Most of us have heard somewhere that Art consists, at least in part, of Truth and Beauty, and that these concepts suggest universal characteristics of the human condition which largely cannot be argued. In considering the values of these concepts, however, I continue to find myself challenged to achieve an expression of truth which satisfies not only me as the writer, but satisfies more importantly (or at least as importantly) the reader.
So, what is this truth we speak of?
I don’t mean to open the worm-can of relevance, I am not seeking to answer the question of “whose truth?” I only desire to better understand the goal of truth inasmuch as achieving it leads to better writing – especially in fiction. There is a reason the concept of truth must be mastered, and that is because in truth is believability, and without believability there is no trust between writer and reader.
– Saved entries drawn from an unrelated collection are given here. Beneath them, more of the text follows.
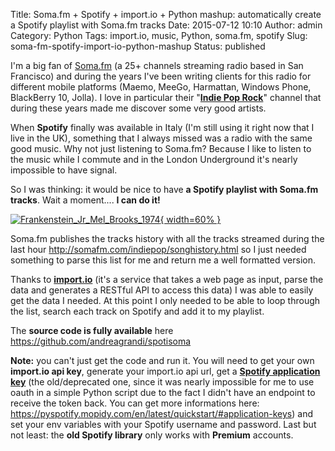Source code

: Title: Soma.fm + Spotify + import.io + Python mashup: automatically create a Spotify playlist with Soma.fm tracks
Date: 2015-07-12 10:10
Author: admin
Category: Python
Tags: import.io, music, Python, soma.fm, spotify
Slug: soma-fm-spotify-import-io-python-mashup
Status: published

I'm a big fan of [Soma.fm](http://somafm.com) (a 25+ channels streaming
radio based in San Francisco) and during the years I've been writing
clients for this radio for different mobile platforms (Maemo, MeeGo,
Harmattan, Windows Phone, BlackBerry 10, Jolla). I love in particular
their "[**Indie Pop Rock**](http://somafm.com/indiepop/)" channel that
during these years made me discover some very good artists.

When **Spotify** finally was available in Italy (I'm still using it
right now that I live in the UK), something that I always missed was a
radio with the same good music. Why not just listening to Soma.fm?
Because I like to listen to the music while I commute and in the London
Underground it's nearly impossible to have signal.

So I was thinking: it would be nice to have **a Spotify playlist with
Soma.fm tracks**. Wait a moment.... **I can do it!**

[![Frankenstein\_Jr\_Mel\_Brooks\_1974]({static}/images/2015/07/Frankenstein_Jr_Mel_Brooks_1974.jpg){ width=60% }]({static}/images/2015/07/Frankenstein_Jr_Mel_Brooks_1974.jpg)

Soma.fm publishes the tracks history with all the tracks streamed during
the last hour <http://somafm.com/indiepop/songhistory.html> so I just
needed something to parse this list for me and return me a well
formatted version.

Thanks to [**import.io**](https://import.io) (it's a service that takes
a web page as input, parse the data and generates a RESTful API to
access this data) I was able to easily get the data I needed. At this
point I only needed to be able to loop through the list, search each
track on Spotify and add it to my playlist.

The **source code is fully available** here
<https://github.com/andreagrandi/spotisoma>

**Note:** you can't just get the code and run it. You will need to get
your own **import.io api key**, generate your import.io api url, get a
[**Spotify application
key**](https://developer.spotify.com/technologies/libspotify/keys/) (the
old/deprecated one, since it was nearly impossible for me to use oauth
in a simple Python script due to the fact I didn't have an endpoint to
receive the token back. You can get more informations here:
<https://pyspotify.mopidy.com/en/latest/quickstart/#application-keys>)
and set your env variables with your Spotify username and password. Last
but not least: the **old Spotify library** only works with **Premium**
accounts.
Truth in creative writing means getting the details right, portraying the events of the story honestly. When we infuse our writing with euphemisms and cliches we are avoiding the truth: the truth of detail, the truth of an original experience, and the truth of our unique perspectives. Why do we avoid capturing the truth of our story if it means so much? Two reasons: Fear and Laziness.
Perhaps the most insidious of our challenges, fear is the thing that stops us cold from putting down that phrase which will expose us as something other than what our friends and family thought we were. Fear stops us from facing the things that make us uncomfortable. Violence, sex, desire, ecstasy, pain, the more fearful we are of controversial things in our personal lives perhaps the more fearful we are in our writing. No one wants to be judged negatively, and artists are especially subject, and sensitive, to judgement. If fear rules our writing then we automatically fail to reach our potential. We believe it better to say nice things, avoid the nasty, gritty details, live and let live, etc.
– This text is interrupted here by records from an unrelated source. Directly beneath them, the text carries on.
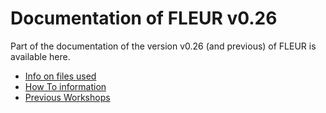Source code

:Documentation of FLEUR v0.26
=======================

Part of the documentation of the version v0.26 (and previous) of FLEUR is available here.

* [Info on files used](files.md)
* [How To information](main.md)
* [Previous Workshops](workshops.md)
Here’s something to think about, though: nice is boring.
Yes writing the truth is hard, and yes, one must go deep to get at the ore of truth to put it on the page. Sometimes the experience is upsetting, or arousing, as we get in touch with what is real about being human. But these emotions are the energy of good writing, and the fact that we feel them means we have found something to say.
One of the best ways to approach first draft writing is head long and mindless. Get it out there, as fast as you can, and worry about corrections, spelling, maybe even punctuation later (I am not this free-wheeling, but I still write first drafts pretty fast). At some point, however, if you want your writing to sizzle and pop, you’re going to have to go back and make things better. When you come to a passage in the revision that reads “she stood by the water and watched the orange sunset as it sank over the horizon” don’t leave it like that! Make the disc of the sun extinguish in the glittering locks of a black stream or something reasonably original before moving on. Better yet, dig deeper and find a way to connect the setting sun with something meaningful to the story. Tie the black stream to the protagonist’s sister’s hair, the setting sun to the end of her life due to illness, murder, suicide, disappearance, or the end of the sibling relationship. I don’t know, it’s your story, just write it so I can appreciate it. Whatever you do don’t let the hard work of writing go by the wayside because of laziness. Find the truth of the moment. Get the details, the emotion, the sentiments right.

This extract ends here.